EXERCISE DETAILS |
In the material below, find each line holding the string "experiência" and copy it.

Start of STUDY MATERIAL

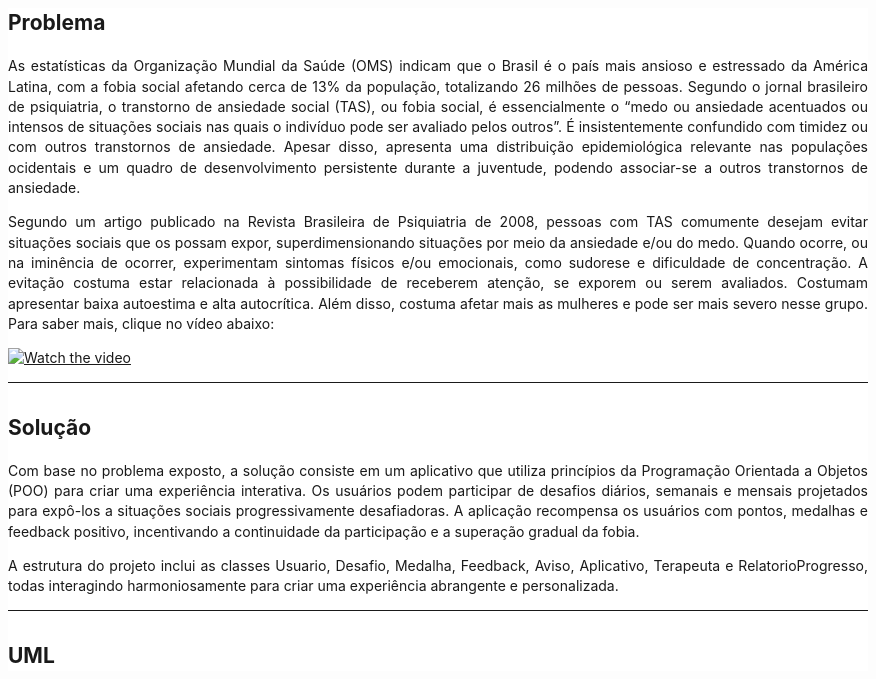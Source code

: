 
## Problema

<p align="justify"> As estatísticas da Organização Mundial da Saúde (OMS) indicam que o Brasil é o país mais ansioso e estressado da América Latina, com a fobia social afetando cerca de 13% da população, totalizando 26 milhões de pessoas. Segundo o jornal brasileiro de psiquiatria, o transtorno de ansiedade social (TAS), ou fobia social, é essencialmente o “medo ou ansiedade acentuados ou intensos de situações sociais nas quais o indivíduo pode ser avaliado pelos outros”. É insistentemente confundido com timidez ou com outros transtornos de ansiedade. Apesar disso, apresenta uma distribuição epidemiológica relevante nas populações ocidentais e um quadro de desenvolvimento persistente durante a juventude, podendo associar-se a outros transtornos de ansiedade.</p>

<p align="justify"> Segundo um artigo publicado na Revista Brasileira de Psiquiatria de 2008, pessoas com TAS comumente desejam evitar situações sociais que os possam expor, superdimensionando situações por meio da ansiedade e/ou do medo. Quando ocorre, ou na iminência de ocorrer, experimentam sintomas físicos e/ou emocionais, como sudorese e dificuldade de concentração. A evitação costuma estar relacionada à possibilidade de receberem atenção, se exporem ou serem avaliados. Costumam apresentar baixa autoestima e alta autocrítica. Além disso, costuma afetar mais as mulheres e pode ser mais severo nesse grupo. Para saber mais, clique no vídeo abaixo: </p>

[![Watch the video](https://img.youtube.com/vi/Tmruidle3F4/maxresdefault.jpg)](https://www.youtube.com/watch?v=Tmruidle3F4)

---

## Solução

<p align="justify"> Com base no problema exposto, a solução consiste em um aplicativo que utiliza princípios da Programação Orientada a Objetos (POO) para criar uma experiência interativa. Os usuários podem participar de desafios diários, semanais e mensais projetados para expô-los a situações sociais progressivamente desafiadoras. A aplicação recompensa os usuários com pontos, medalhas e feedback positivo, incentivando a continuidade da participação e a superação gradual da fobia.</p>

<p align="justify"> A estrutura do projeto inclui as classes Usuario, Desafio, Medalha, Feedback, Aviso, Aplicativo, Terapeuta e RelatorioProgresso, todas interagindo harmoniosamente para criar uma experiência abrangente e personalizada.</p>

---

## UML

End of STUDY MATERIAL

EXPECTED ANSWER |
<p align="justify"> Com base no problema exposto, a solução consiste em um aplicativo que utiliza princípios da Programação Orientada a Objetos (POO) para criar uma experiência interativa. Os usuários podem participar de desafios diários, semanais e mensais projetados para expô-los a situações sociais progressivamente desafiadoras. A aplicação recompensa os usuários com pontos, medalhas e feedback positivo, incentivando a continuidade da participação e a superação gradual da fobia.</p>
<p align="justify"> A estrutura do projeto inclui as classes Usuario, Desafio, Medalha, Feedback, Aviso, Aplicativo, Terapeuta e RelatorioProgresso, todas interagindo harmoniosamente para criar uma experiência abrangente e personalizada.</p>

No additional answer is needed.